EXERCISE:
Would you show every line from the records that holds "bashrc"?
*** SUPPLIED RECORDS ***
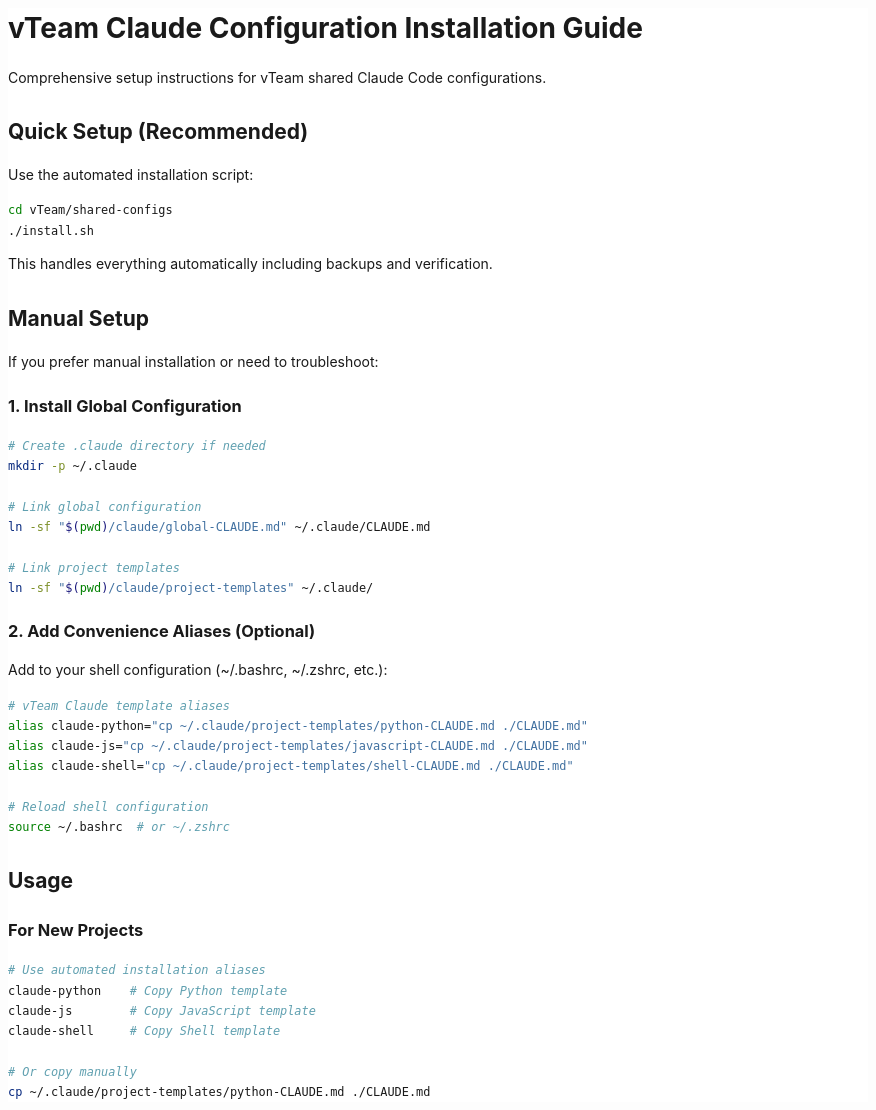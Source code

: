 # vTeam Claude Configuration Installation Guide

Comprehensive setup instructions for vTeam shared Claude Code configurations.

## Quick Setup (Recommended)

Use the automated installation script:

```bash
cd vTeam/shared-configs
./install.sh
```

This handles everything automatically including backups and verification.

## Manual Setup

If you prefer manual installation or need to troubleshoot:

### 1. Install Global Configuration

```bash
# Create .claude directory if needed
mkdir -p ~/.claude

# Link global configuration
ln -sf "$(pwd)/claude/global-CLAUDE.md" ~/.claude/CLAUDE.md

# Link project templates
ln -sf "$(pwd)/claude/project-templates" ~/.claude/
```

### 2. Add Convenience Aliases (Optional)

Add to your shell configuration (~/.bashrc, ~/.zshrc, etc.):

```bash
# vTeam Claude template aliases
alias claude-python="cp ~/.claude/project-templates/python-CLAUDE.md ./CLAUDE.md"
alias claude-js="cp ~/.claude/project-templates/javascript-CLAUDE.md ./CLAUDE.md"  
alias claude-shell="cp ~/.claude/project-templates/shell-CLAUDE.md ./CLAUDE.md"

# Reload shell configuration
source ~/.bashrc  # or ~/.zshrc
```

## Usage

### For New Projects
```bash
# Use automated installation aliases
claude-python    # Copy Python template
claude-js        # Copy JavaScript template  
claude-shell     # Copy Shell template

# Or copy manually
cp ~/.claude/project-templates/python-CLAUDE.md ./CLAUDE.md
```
*** End of SUPPLIED RECORDS ***
WRITTEN SOLUTION:
Add to your shell configuration (~/.bashrc, ~/.zshrc, etc.):
source ~/.bashrc  # or ~/.zshrc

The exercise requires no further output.